Predictive Sampling for Efficient Pairwise Subjective Image Quality Assessment

Subjective image quality assessment studies are used in many scenarios, such as the evaluation of compression, super-resolution, and denoising solutions. Among the available subjective test methodologies, pair comparison is attracting popularity due to its simplicity, reliability, and robustness to changes in the test conditions, e.g. display resolutions. The main problem that impairs its wide acceptance is that the number of pairs to compare by subjects grows quadratically with the number of stimuli that must be considered.
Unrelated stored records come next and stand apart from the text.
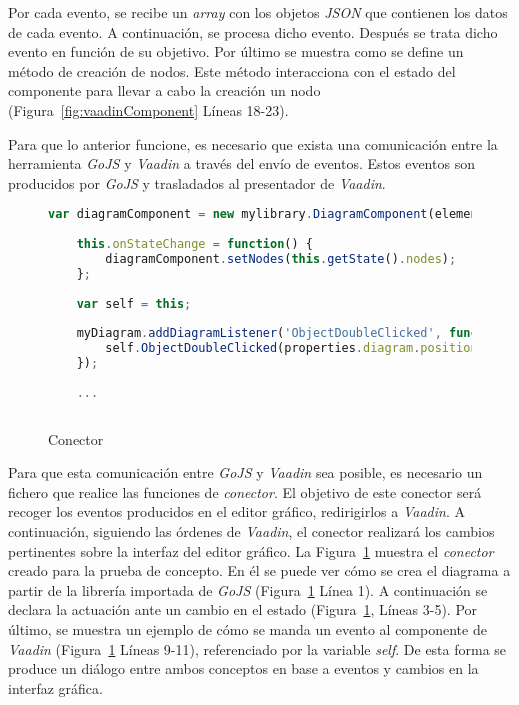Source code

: 
Por cada evento, se recibe un \emph{array} con los objetos \emph{JSON} que contienen los datos de cada evento. A continuación, se procesa dicho evento. Después se trata dicho evento en función de su objetivo. 
Por último se muestra como se define un método de creación de nodos. Este método interacciona con el estado del componente para llevar a cabo la creación un nodo (Figura~\ref{fig:vaadinComponent} Líneas 18-23).

Para que lo anterior funcione, es necesario que exista una comunicación entre la herramienta \emph{GoJS} y \emph{Vaadin} a través del envío de eventos. Estos eventos son producidos por \emph{GoJS} y trasladados al presentador de \emph{Vaadin}.

\begin{figure}[H]
	\centering
	\begin{lstlisting}[language=Javascript]
	var diagramComponent = new mylibrary.DiagramComponent(element);
	
	this.onStateChange = function() {
		diagramComponent.setNodes(this.getState().nodes);
	};
	
	var self = this;
	
	myDiagram.addDiagramListener('ObjectDoubleClicked', function(properties) {
		self.ObjectDoubleClicked(properties.diagram.position);
	});
	
	...
	
	\end{lstlisting}
	\caption{Conector}
	\label{fig:connector}
\end{figure}

Para que esta comunicación entre \emph{GoJS} y \emph{Vaadin} sea posible, es necesario un fichero que realice las funciones de \emph{conector}. El objetivo de este conector será recoger los eventos producidos en el editor gráfico, redirigirlos a \emph{Vaadin}. A continuación, siguiendo las órdenes de \emph{Vaadin}, el conector realizará los cambios pertinentes sobre la interfaz del editor gráfico. La Figura~\ref{fig:connector} muestra el \emph{conector} creado para la prueba de concepto. En él se puede ver cómo se crea el diagrama a partir de la librería importada de \emph{GoJS} (Figura~\ref{fig:connector} Línea 1). A continuación se declara la actuación ante un cambio en el estado (Figura~\ref{fig:connector}, Líneas 3-5). Por último, se muestra un ejemplo de cómo se manda un evento al componente de \emph{Vaadin} (Figura~\ref{fig:connector} Líneas 9-11), referenciado por la variable \emph{self}. De esta forma se produce un diálogo entre ambos conceptos en base a eventos y cambios en la interfaz gráfica.

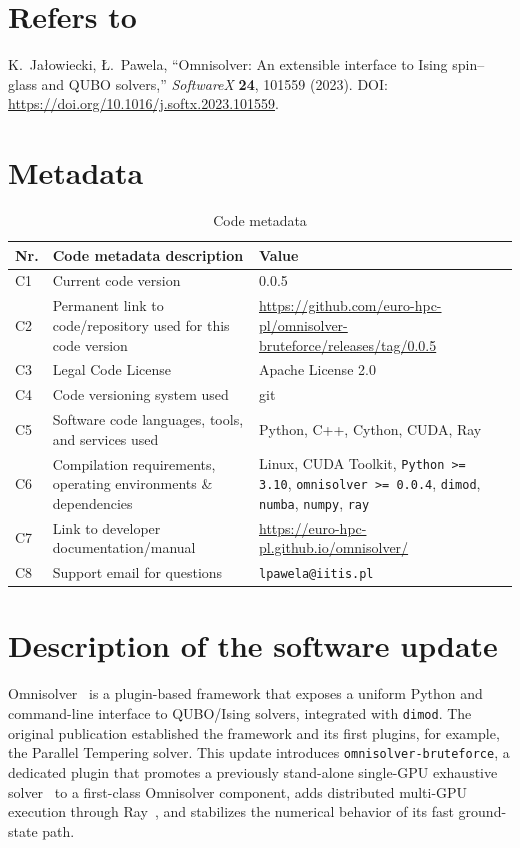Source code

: \documentclass[preprint,12pt,a4paper]{elsarticle}
\begin{document}
\section*{Refers to}
K.~Ja\l{}owiecki, {\L}.~Pawela, ``Omnisolver: An extensible interface to Ising
spin--glass and QUBO solvers,'' \emph{SoftwareX} \textbf{24}, 101559 (2023).
DOI: \url{https://doi.org/10.1016/j.softx.2023.101559}.

\section*{Metadata}
\label{metadata}

\begin{table}[H]
\setlength{\tabcolsep}{4pt}
\begin{tabular}{|l|p{5.6cm}|p{6.4cm}|}
\hline
\textbf{Nr.} & \textbf{Code metadata description} & \textbf{Value} \\
\hline
C1 & Current code version & 0.0.5 \\
\hline
C2 & Permanent link to code/repository used for this code version &
\url{https://github.com/euro-hpc-pl/omnisolver-bruteforce/releases/tag/0.0.5} \\
\hline
C3 & Legal Code License & Apache License 2.0 \\
\hline
C4 & Code versioning system used & git \\
\hline
C5 & Software code languages, tools, and services used & Python, C++, Cython,
CUDA, Ray \\
\hline
C6 & Compilation requirements, operating environments \& dependencies & Linux,
CUDA Toolkit, \texttt{Python >= 3.10}, \texttt{omnisolver >= 0.0.4},
\texttt{dimod}, \texttt{numba}, \texttt{numpy}, \texttt{ray} \\
\hline
C7 & Link to developer documentation/manual &
\url{https://euro-hpc-pl.github.io/omnisolver/} \\
\hline
C8 & Support email for questions & \verb|lpawela@iitis.pl| \\
\hline
\end{tabular}
\caption{Code metadata}
\label{codeMetadata}
\end{table}

\linenumbers

\section{Description of the software update}
\label{sec:description}

Omnisolver~\cite{jalowiecki2021omnisolver} is a plugin-based framework that
exposes a uniform Python and command-line interface to QUBO/Ising solvers,
integrated with \texttt{dimod}. The original publication established the
framework and its first plugins, for example, the Parallel Tempering solver. This update introduces
\texttt{omnisolver-bruteforce}, a dedicated plugin that promotes a previously
stand-alone single-GPU exhaustive solver~\cite{jalowiecki2021brute} to a
first-class Omnisolver component, adds distributed multi-GPU execution
through Ray~\cite{DBLP:journals/corr/abs-1712-05889}, and stabilizes the
numerical behavior of its fast ground-state path.
\end{document}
Usually, the paired comparison data obtained is fed into an aggregation model to obtain a final score for each degraded image and thus, not every comparison contributes equally to the final quality score. In the past years, several solutions that sample pairs (from all possible combinations) have been proposed, from random sampling to active sampling based on the past subjects' decisions. This paper introduces a novel sampling solution called \textbf{P}redictive \textbf{S}ampling for \textbf{P}airwise \textbf{C}omparison (PS-PC) which exploits the characteristics of the input data to make a prediction of which pairs should be evaluated by subjects. The proposed solution exploits popular machine learning techniques to select the most informative pairs for subjects to evaluate, while for the other remaining pairs, it predicts the subjects' preferences. The experimental results show that PS-PC is the best choice among the available sampling algorithms with higher performance for the same number of pairs. Moreover, since the choice of the pairs is done \emph{a priori} before the subjective test starts, the algorithm is not required to run during the test and thus much more simple to deploy in online crowdsourcing subjective tests.

翻译：主观图像质量评估研究广泛应用于多种场景，例如压缩、超分辨率和去噪解决方案的评估。在现有主观测试方法中，成对比较因其简单性、可靠性以及对测试条件（如显示分辨率）变化的鲁棒性而日益受到青睐。限制其广泛接受的主要问题是，受试者需要比较的成对数量随需考虑的刺激数量呈二次方增长。通常，获取的成对比较数据被输入聚合模型以获得每幅退化图像的最终得分，因此并非每次比较对最终质量分数的贡献相同。近年来，提出了多种从所有可能组合中采样成对的解决方案，从随机采样到基于受试者过往决策的主动采样。本文提出一种称为**预**测**采**样用于**成**对**比**较（PS-PC）的新型采样解决方案，该方案利用输入数据的特征来预测应由受试者评估的成对。所提出的方案利用流行机器学习技术来选择最具信息量的成对供受试者评估，而对于其余成对，则预测受试者的偏好。实验结果表明，在相同成对数量下，PS-PC是现有采样算法中性能最高的最佳选择。此外，由于成对选择在主观测试开始前就已事先完成，该算法无需在测试期间运行，因此在在线众包主观测试中部署更为简便。